Inde: Dans les pas des joueuses de Kabaddi

«La règle la plus importante du Kabaddi, c'est la liberté,
il faut la maintenir à tout prix.»

Soma Das, cheffe de projet Kabaddi pour Terre des hommes, connaît sa mission. Les filles qu’elle accompagne doivent devenir libres. Sur le terrain mais surtout en dehors. Et si le chemin pour atteindre l’objectif est long et tortueux, on remarque déjà de grandes avancées. Il suffit d’observer les filles sortir une par une de leur train à Calcutta : regards déterminés mais joyeux, sourires accrochés aux lèvres, elles plaisantent, rient et s’animent.

Elles arrivent en provenance de Malda, Siliguri ou Berhampur, où elles résident, pour participer à la Kabaddi league. Appartenant à des communautés ayant migré de zones rurales pour se rapprocher des grandes villes, elles ne sont pas vraiment habituées aux voyages. « Celles qui avaient l’expérience des premiers tournois ont aidé les autres », explique Paulami De Sarkar, cheffe du programme protection en Inde. C’est l’une des forces du Kabaddi et de ce projet initié par Tdh avec Praajak, son partenaire en Inde, en collaboration avec le gouvernement du Bengale-Occidental et les autorités locales : inciter les filles à se sentir fortes collectivement, à s’entraider et à créer des liens pour comprendre qu’à plusieurs, c’est plus facile de se défendre.

Du bruit et de l’émotion autour du terrain

A Calcutta, le public est venu en nombre pour la compétition et il règne une certaine ébullition pendant les matchs. Les filles s’affrontent par équipes de sept et font parler malice, souplesse, force physique et discipline tactique. Chaque session de jeu dure trente secondes au cours de laquelle une équipe envoie l’une des siennes, la «raider» dans le camp adverse.

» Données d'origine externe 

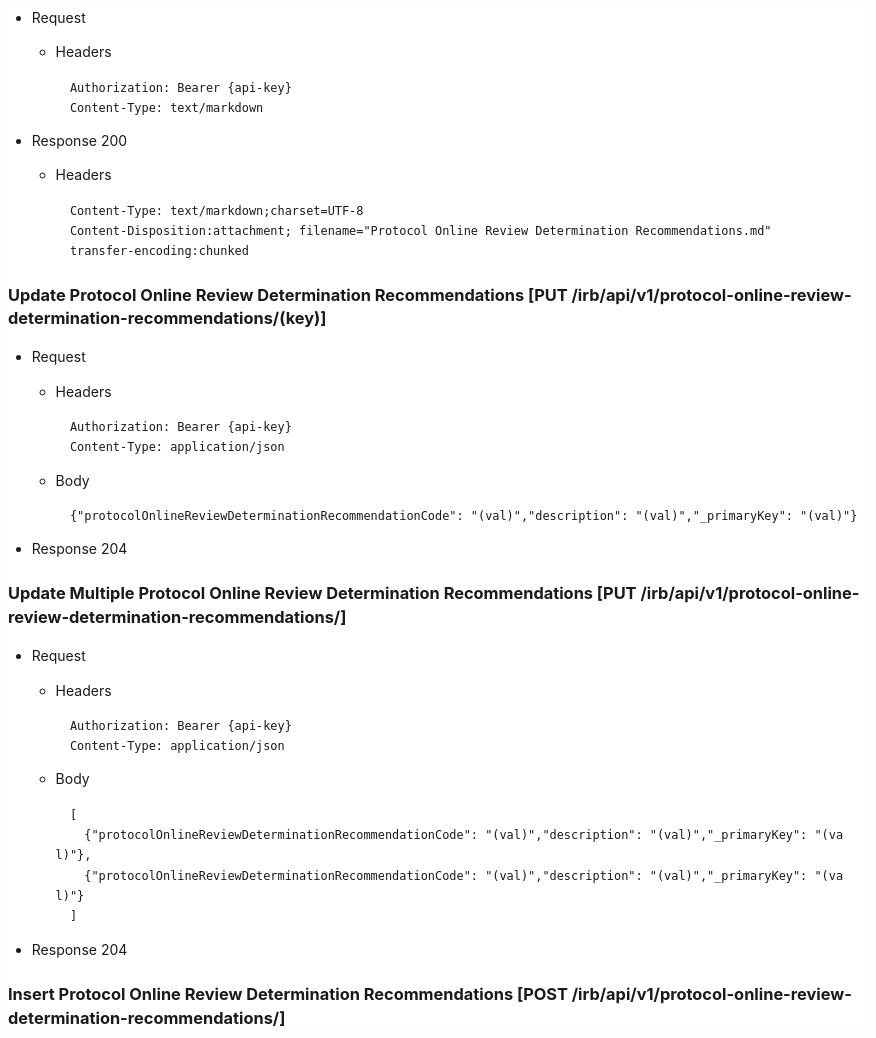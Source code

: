 + Request

    + Headers

            Authorization: Bearer {api-key}
            Content-Type: text/markdown

+ Response 200
    + Headers

            Content-Type: text/markdown;charset=UTF-8
            Content-Disposition:attachment; filename="Protocol Online Review Determination Recommendations.md"
            transfer-encoding:chunked


### Update Protocol Online Review Determination Recommendations [PUT /irb/api/v1/protocol-online-review-determination-recommendations/(key)]

+ Request

    + Headers

            Authorization: Bearer {api-key}   
            Content-Type: application/json

    + Body
    
            {"protocolOnlineReviewDeterminationRecommendationCode": "(val)","description": "(val)","_primaryKey": "(val)"}
			
+ Response 204

### Update Multiple Protocol Online Review Determination Recommendations [PUT /irb/api/v1/protocol-online-review-determination-recommendations/]

+ Request

    + Headers

            Authorization: Bearer {api-key}   
            Content-Type: application/json

    + Body
    
            [
              {"protocolOnlineReviewDeterminationRecommendationCode": "(val)","description": "(val)","_primaryKey": "(val)"},
              {"protocolOnlineReviewDeterminationRecommendationCode": "(val)","description": "(val)","_primaryKey": "(val)"}
            ]
			
+ Response 204

### Insert Protocol Online Review Determination Recommendations [POST /irb/api/v1/protocol-online-review-determination-recommendations/]
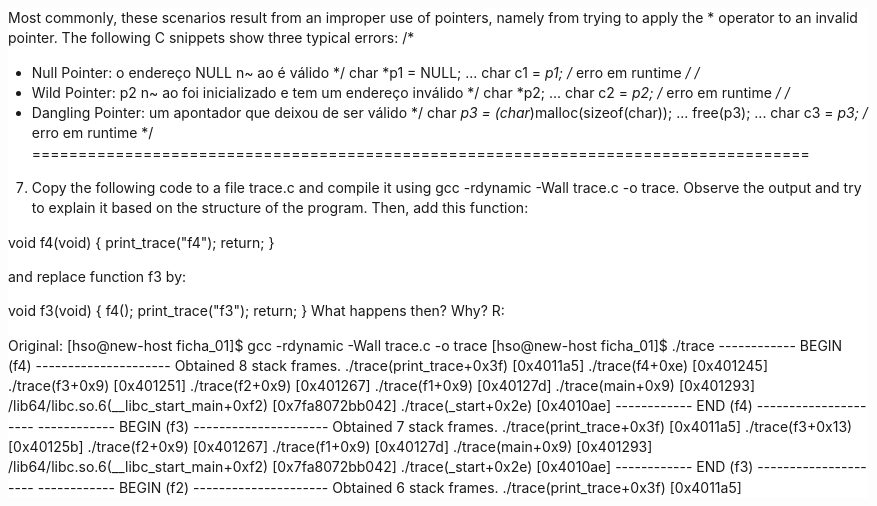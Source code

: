 Most commonly, these scenarios result from an improper use of pointers, namely from trying to apply the * operator to an invalid pointer. The following C snippets show three typical errors:
/*
* Null Pointer: o endereço NULL n~
 ao é válido
*/
char *p1 = NULL;
...
char c1 = *p1; /* erro em runtime */
/*
* Wild Pointer: p2 n~
 ao foi inicializado e tem um endereço inválido
*/
char *p2;
...
char c2 = *p2; /* erro em runtime */
/*
* Dangling Pointer: um apontador que deixou de ser válido
*/
char *p3 = (char*)malloc(sizeof(char));
...
free(p3);
...
char c3 = *p3; /* erro em runtime */
====================================================================================


7. Copy the following code to a file trace.c and compile it using gcc -rdynamic -Wall trace.c -o trace. Observe the output and try to explain it based on the structure of the program. Then, add this function:

void f4(void) { print_trace("f4"); return; }

and replace function f3 by:

void f3(void) { f4(); print_trace("f3"); return; }
What happens then? Why?
R:

Original:
[hso@new-host ficha_01]$ gcc -rdynamic -Wall trace.c -o trace
[hso@new-host ficha_01]$ ./trace 
------------ BEGIN (f4) ---------------------
Obtained 8 stack frames.
./trace(print_trace+0x3f) [0x4011a5]
./trace(f4+0xe) [0x401245]
./trace(f3+0x9) [0x401251]
./trace(f2+0x9) [0x401267]
./trace(f1+0x9) [0x40127d]
./trace(main+0x9) [0x401293]
/lib64/libc.so.6(__libc_start_main+0xf2) [0x7fa8072bb042]
./trace(_start+0x2e) [0x4010ae]
------------ END (f4) ---------------------
------------ BEGIN (f3) ---------------------
Obtained 7 stack frames.
./trace(print_trace+0x3f) [0x4011a5]
./trace(f3+0x13) [0x40125b]
./trace(f2+0x9) [0x401267]
./trace(f1+0x9) [0x40127d]
./trace(main+0x9) [0x401293]
/lib64/libc.so.6(__libc_start_main+0xf2) [0x7fa8072bb042]
./trace(_start+0x2e) [0x4010ae]
------------ END (f3) ---------------------
------------ BEGIN (f2) ---------------------
Obtained 6 stack frames.
./trace(print_trace+0x3f) [0x4011a5]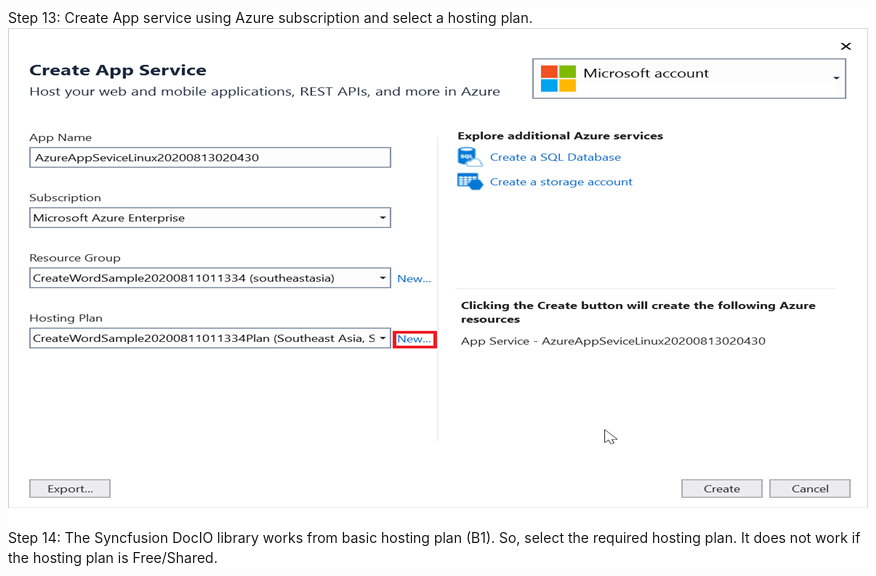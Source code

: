 Step 13: Create App service using Azure subscription and select a hosting plan.
![Create App service using Azure subscription](Azure_App_Service_Images/Hosting-WordtoPDF.png)

Step 14: The Syncfusion DocIO library works from basic hosting plan (B1). So, select the required hosting plan. It does not work if the hosting plan is Free/Shared.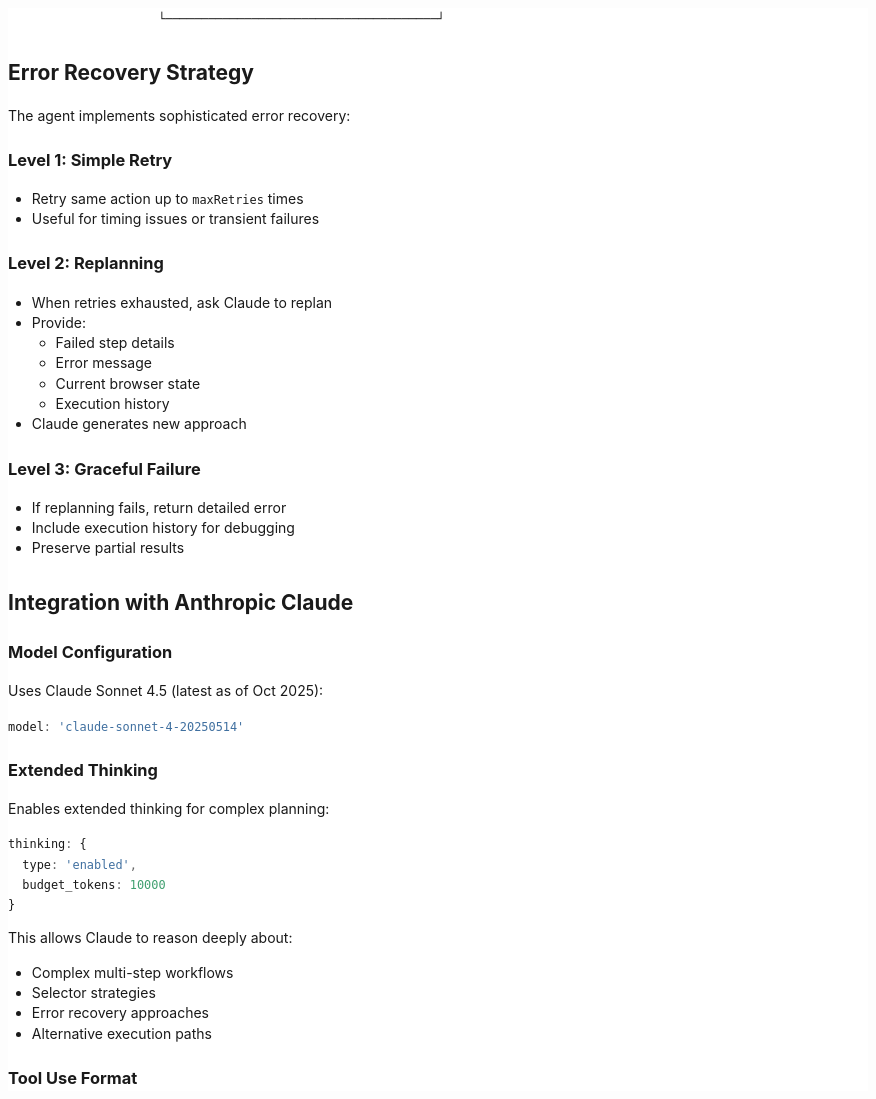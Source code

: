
 ```
                     └──────────────────────────────────────┘
```

## Error Recovery Strategy

The agent implements sophisticated error recovery:

### Level 1: Simple Retry
- Retry same action up to `maxRetries` times
- Useful for timing issues or transient failures

### Level 2: Replanning
- When retries exhausted, ask Claude to replan
- Provide:
  - Failed step details
  - Error message
  - Current browser state
  - Execution history
- Claude generates new approach

### Level 3: Graceful Failure
- If replanning fails, return detailed error
- Include execution history for debugging
- Preserve partial results

## Integration with Anthropic Claude

### Model Configuration

Uses Claude Sonnet 4.5 (latest as of Oct 2025):
```typescript
model: 'claude-sonnet-4-20250514'
```

### Extended Thinking

Enables extended thinking for complex planning:
```typescript
thinking: {
  type: 'enabled',
  budget_tokens: 10000
}
```

This allows Claude to reason deeply about:
- Complex multi-step workflows
- Selector strategies
- Error recovery approaches
- Alternative execution paths

### Tool Use Format
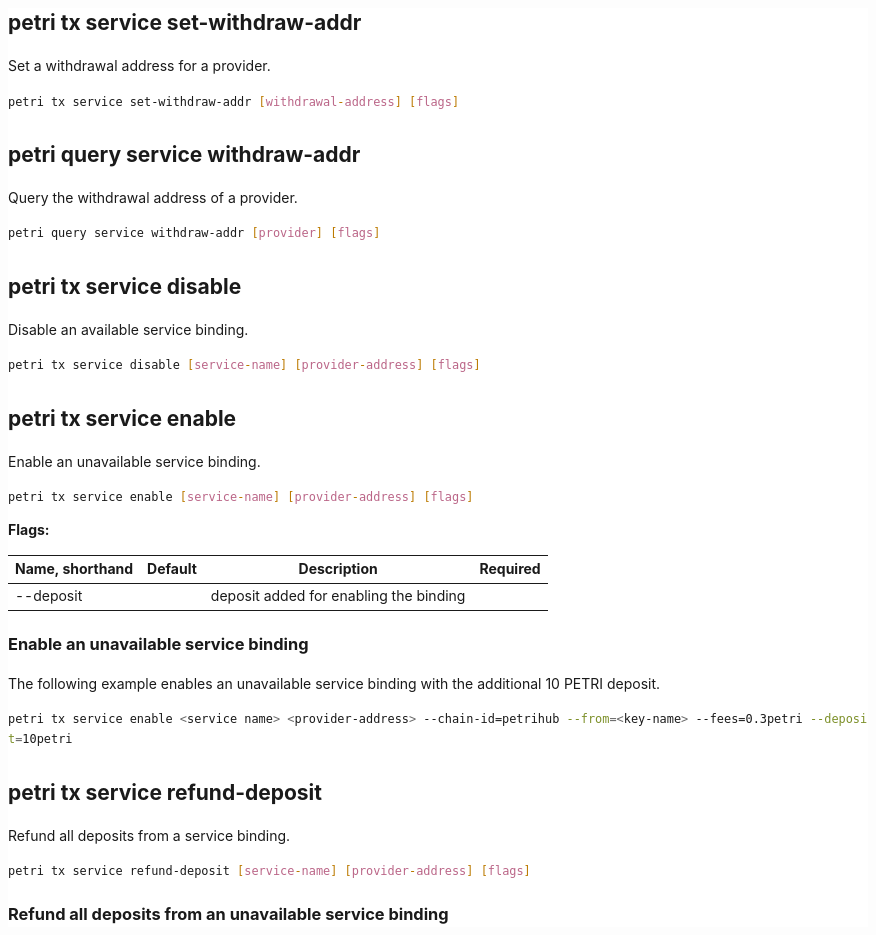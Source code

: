 ## petri tx service set-withdraw-addr

Set a withdrawal address for a provider.

```bash
petri tx service set-withdraw-addr [withdrawal-address] [flags]
```

## petri query service withdraw-addr

Query the withdrawal address of a provider.

```bash
petri query service withdraw-addr [provider] [flags]
```

## petri tx service disable

Disable an available service binding.

```bash
petri tx service disable [service-name] [provider-address] [flags]
```

## petri tx service enable

Enable an unavailable service binding.

```bash
petri tx service enable [service-name] [provider-address] [flags]
```

**Flags:**

| Name, shorthand | Default | Description                            | Required |
| --------------- | ------- | -------------------------------------- | -------- |
| --deposit       |         | deposit added for enabling the binding |          |

### Enable an unavailable service binding

The following example enables an unavailable service binding with the additional 10 PETRI deposit.

```bash
petri tx service enable <service name> <provider-address> --chain-id=petrihub --from=<key-name> --fees=0.3petri --deposit=10petri
```

## petri tx service refund-deposit

Refund all deposits from a service binding.

```bash
petri tx service refund-deposit [service-name] [provider-address] [flags]
```

### Refund all deposits from an unavailable service binding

Elle doit parvenir à toucher au moins une adversaire et revenir dans son camp sans se faire prendre, sinon, elle est éliminée. D’où cette quête absolue de liberté… Et si elle parvient à toucher une adversaire, elle la fait sortir du jeu et «ressuscite» une de ses camarades. L’équipe ayant le moins d’éliminées à l’issue de la partie gagne la rencontre.

Après le tournoi, les filles sont félicitées par des responsables gouvernementaux, des championnes de la discipline et des membres de la fédération nationale. Paulami est heureuse d’assister à ces hommages. «Cela veut dire beaucoup pour les filles mais surtout pour leurs parents: ils sont encore plus encouragés à nous les confier, générant ainsi une répercussion positive au sein de la communauté.»

Convaincre les parents

C’était l’un des grands enjeux au départ du projet : parvenir à convaincre les familles que les adolescentes ont le droit de jouer au Kabaddi. « Nos travailleurs sociaux ont effectué un important travail de terrain pour gagner la confiance des familles », explique Deep Purkayastha, directeur de Praajak. Les défis étaient nombreux. Le premier était d’obtenir l’autorisation de laisser les filles sortir de la maison, en tenue de sport, alors qu’elles ne sont normalement pas autorisées à porter des shorts.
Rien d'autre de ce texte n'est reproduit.